The icebreaker Kronprins Haakon explores deep hydrothermal vents under ice in the Arctic

Eva Ramirez-Llodra* and the HACON cruise team.

*Norwegian Institute for Water Research, Oslo, Norway

https://haconfrinatek.com/

On 19 September, a team of 36 scientists and engineers from 9 research institutions (NIVA, Uni. Tromsø, Uni. Bergen, IMR, WHOI, AWI, Uni. Aveiro and NASA-JPL), together with a writer from National Geographic and film director from Avatar Alliance Foundation, sat sail from Longyearbyen (Svalbard) towards the high Arctic on the Norwegian ice breaker Kronprins Haakon (Fig. 1). On board we had the recently upgraded hybrid ROV/AUV Nereus Under Ice (NUI, WHOI) and the towed ocean floor observation and bathymetry system OFOBS (AWI), as well as a CTD, gravity core, multicore, megacore and plankton net. The aim of the HACON cruise was to investigate the Aurora vent field on the Gakkel Ridge, located at 83.5°N on 4000 m water depth under ice.

Figure 1: R/V Kronprins Haakon sailing through thin ice between two large ice floes. Photo: E. Ramirez-Llodra, NIVA.
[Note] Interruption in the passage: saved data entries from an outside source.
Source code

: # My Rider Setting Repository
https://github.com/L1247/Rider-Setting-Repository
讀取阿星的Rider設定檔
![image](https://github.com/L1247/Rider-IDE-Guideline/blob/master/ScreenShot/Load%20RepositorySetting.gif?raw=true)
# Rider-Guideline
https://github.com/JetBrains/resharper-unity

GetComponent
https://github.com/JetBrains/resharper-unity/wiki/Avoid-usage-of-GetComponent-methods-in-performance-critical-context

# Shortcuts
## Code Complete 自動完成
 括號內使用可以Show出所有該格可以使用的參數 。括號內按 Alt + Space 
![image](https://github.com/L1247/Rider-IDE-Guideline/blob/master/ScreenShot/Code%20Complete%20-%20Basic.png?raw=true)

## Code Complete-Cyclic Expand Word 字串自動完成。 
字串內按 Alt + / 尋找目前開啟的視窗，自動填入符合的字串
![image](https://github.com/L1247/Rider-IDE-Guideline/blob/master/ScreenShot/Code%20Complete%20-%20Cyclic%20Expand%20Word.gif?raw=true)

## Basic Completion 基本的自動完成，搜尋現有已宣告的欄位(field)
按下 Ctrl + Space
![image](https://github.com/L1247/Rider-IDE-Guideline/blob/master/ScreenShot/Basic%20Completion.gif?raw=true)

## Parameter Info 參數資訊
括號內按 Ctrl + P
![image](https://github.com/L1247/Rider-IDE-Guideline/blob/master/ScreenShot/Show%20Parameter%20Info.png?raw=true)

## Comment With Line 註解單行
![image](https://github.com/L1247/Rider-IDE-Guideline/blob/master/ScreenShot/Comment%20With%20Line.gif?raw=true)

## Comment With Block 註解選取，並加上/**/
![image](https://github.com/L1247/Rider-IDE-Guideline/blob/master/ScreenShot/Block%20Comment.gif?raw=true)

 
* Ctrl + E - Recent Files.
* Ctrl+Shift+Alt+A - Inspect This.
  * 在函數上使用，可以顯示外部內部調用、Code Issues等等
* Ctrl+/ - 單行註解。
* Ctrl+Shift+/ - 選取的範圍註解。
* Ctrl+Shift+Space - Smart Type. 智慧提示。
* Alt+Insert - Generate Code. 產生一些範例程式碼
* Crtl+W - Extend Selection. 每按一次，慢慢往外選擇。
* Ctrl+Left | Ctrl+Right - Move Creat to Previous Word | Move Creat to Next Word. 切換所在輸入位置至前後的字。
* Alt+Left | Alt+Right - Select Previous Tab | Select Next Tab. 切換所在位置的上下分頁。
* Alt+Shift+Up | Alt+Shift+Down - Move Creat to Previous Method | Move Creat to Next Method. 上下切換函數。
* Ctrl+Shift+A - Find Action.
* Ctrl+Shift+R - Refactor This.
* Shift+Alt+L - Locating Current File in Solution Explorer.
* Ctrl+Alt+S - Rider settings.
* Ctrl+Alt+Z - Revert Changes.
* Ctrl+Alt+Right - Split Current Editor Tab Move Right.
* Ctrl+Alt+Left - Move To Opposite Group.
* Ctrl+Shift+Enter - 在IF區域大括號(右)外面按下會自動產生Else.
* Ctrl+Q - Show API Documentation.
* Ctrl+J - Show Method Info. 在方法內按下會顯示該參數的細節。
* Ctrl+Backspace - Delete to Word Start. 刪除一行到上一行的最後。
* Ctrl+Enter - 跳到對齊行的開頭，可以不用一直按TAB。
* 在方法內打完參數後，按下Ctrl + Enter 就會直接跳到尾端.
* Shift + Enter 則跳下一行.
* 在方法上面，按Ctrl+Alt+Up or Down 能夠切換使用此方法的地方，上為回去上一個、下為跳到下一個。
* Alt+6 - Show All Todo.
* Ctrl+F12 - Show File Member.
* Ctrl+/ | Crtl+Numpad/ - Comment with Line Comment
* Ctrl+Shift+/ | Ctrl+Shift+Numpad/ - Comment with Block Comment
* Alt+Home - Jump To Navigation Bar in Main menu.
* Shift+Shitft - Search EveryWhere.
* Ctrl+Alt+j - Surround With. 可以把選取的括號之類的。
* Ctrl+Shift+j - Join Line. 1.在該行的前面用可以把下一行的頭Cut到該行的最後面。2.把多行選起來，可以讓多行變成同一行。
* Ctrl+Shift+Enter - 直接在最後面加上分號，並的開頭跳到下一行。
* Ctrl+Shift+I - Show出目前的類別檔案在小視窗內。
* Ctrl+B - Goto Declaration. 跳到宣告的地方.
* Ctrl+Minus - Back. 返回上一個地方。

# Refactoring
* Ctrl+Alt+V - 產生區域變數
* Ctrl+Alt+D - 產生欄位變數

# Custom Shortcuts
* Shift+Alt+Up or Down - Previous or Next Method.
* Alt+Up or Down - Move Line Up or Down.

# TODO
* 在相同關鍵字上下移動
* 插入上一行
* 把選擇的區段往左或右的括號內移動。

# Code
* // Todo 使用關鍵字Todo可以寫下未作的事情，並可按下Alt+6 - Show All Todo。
The first black smokers ever to be observed in the Arctic were discovered on the Aurora seamount, during the Polarstern expedition PS86 led by Prof Antje Boetius (AWI, Germany). The Gakkel Ridge region, at this time of year, is covered by large ice floes slowly drifting (most of the time at 0.2-0.4 knots) with incredible force.  The ocean temperatures under the ice are below zero and the terrain on the seafloor is complex. All this poses considerable challenges and demands on technology and crew. This was a high-risk, high-gain type of expedition. Anything could go wrong. But any new observations and samples would greatly increase our understanding of these remote ecosystems. And we had it all!

We had technological issues, but these only fuelled new collaborations amongst the engineers from WHOI, AWI and NASA-JPL. So much as to build, from spare parts, a mini, deep-diving ROV that could go down to 4000 m attached on OFOBS, giving OFOBS the capacity to “look” around: Sponge Bob Spare Parts (Fig. 2).
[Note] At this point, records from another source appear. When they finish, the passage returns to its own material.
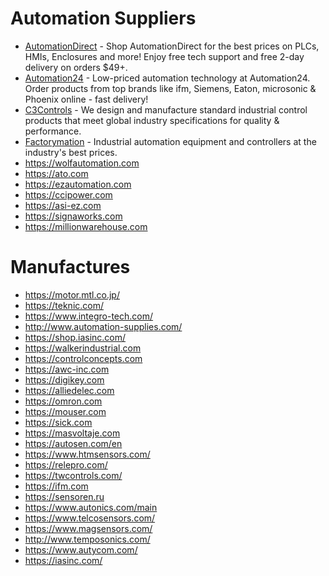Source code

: # Automation Suppliers

- [AutomationDirect](https://automationdirect.com) - Shop AutomationDirect for the best prices on PLCs, HMIs, Enclosures and more! Enjoy free tech support and free 2-day delivery on orders $49+.
- [Automation24](https://automation24.com) - Low-priced automation technology at Automation24. Order products from top brands like ifm, Siemens, Eaton, microsonic & Phoenix online - fast delivery!
- [C3Controls](https://c3controls.com) - We design and manufacture standard industrial control products that meet global industry specifications for quality & performance.
- [Factorymation](https://factorymation.com) - Industrial automation equipment and controllers at the industry's best prices.
- https://wolfautomation.com
- https://ato.com
- https://ezautomation.com
- https://ccipower.com
- https://asi-ez.com
- https://signaworks.com
- https://millionwarehouse.com

# Manufactures

- https://motor.mtl.co.jp/
- https://teknic.com/
- https://www.integro-tech.com/
- http://www.automation-supplies.com/
- https://shop.iasinc.com/
- https://walkerindustrial.com
- https://controlconcepts.com
- https://awc-inc.com
- https://digikey.com
- https://alliedelec.com
- https://omron.com
- https://mouser.com
- https://sick.com
- https://masvoltaje.com
- https://autosen.com/en
- https://www.htmsensors.com/
- https://relepro.com/
- https://twcontrols.com/
- https://ifm.com
- https://sensoren.ru
- https://www.autonics.com/main
- https://www.telcosensors.com/
- https://www.magsensors.com/
- http://www.temposonics.com/
- https://www.autycom.com/
- https://iasinc.com/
Figure 2: OFOBS (AWI) and Sponge Bob Spare Parts being deployed for test in deep water. Photo: E. Ramirez-Llodra, NIVA.

We faced the challenge of non-collaborative ice floes that would drift on top of the Aurora vent site limiting our access to it. But the excellent team on the bridge of the Kronprins Haakon and the cruise lead (with a lot of patience too) found ways of getting us on station when the Aurora vent site “came out” under a large lead of open water or thin ice, so we could operate our deep-diving equipment safely. One of the best days of the cruise was the first dive of the towed OFOBS system  over the vent site. After a very long transect over sedimentary background, we started climbing up a large mound until, to everyone’s excitement and delight, OFOBS flu over a very large black smoker acquiring excellent images of the system (Fig. 3). Several more dives were made over the vent field, providing a unique data set of videos and high-definition photographs from which we could identify at least 2 new black smokers.
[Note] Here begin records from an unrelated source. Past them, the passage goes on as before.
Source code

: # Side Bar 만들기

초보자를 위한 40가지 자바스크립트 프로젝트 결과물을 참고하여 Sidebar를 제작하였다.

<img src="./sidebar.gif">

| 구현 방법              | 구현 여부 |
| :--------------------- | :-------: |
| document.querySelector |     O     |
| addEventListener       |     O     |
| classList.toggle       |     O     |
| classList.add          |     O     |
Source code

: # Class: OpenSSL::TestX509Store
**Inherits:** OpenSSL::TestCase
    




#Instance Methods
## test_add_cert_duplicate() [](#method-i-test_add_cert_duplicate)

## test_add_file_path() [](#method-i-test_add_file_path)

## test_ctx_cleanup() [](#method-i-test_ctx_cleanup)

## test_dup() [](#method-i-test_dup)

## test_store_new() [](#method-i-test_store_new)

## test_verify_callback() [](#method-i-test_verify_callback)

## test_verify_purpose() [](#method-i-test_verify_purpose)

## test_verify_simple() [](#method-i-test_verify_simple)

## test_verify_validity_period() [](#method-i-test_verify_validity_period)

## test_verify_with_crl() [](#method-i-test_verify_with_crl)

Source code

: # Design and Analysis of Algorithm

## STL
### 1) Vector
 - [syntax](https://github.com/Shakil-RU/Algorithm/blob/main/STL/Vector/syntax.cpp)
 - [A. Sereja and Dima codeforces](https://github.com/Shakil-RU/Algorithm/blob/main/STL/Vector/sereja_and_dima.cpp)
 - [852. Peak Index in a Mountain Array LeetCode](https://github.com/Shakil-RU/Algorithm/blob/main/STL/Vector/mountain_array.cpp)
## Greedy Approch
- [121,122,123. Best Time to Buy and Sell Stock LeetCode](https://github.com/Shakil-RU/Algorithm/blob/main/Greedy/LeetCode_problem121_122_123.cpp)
Figure 3: The Aurora sulphide mound showing one of the active black smokers observed. Photo: OFOBS/AWI team.

We also made several interesting OFOBS dives around the seamount, showing the variety of habitats in the region, including sediment with rocks colonised by sponges (Fig. 4) and associated fauna, sinkholes, basalt rocks and rusty soft and coarse sediments on the sulphide mound. This data, together with a wealth of samples taken around the seamount, will greatly contribute to the data collected in 2014 and help us understand the processes driving the communities on the Aurora seamount, from viruses and microbes to the sponges that thrive in this region.

Figure 4: Sponge community on the Aurora seamount. Photo: AWI/OFOBS team.

The scientific institutions represented on the cruise had a focus on life in ice-covered oceans, including ecology, micropaleontology, oceanography and geochemistry. But astrobiology was a completely new topic for many of us. Together with UiT, National Geographic and Avatar Alliance Foundation, the NASA-JPL team took ice-core samples to investigate if biogeochemical signatures and microbes from the Aurora vent field might be found in the overlying ice. The results will contribute to the planning of future projects that aim at exploring for life in other frozen oceans, such as the ones found on Europa (Moon of Jupiter) or Encedalus (moon of Saturn).

The HACON cruise was high-risk, and we did have challenges. But it was, without a doubt, a successful cruise with an excellent atmosphere on board (Fig. 5). We already know much more about the Aurora vent field than we did before and as the sample and data analyses progresses in the labs, a fuller picture will emerge of the composition and functioning of this remote and pristine ecosystem.

Figure 5: The HACON team. Photo: Aleksander Eeg, R/V Kronprins Haakon.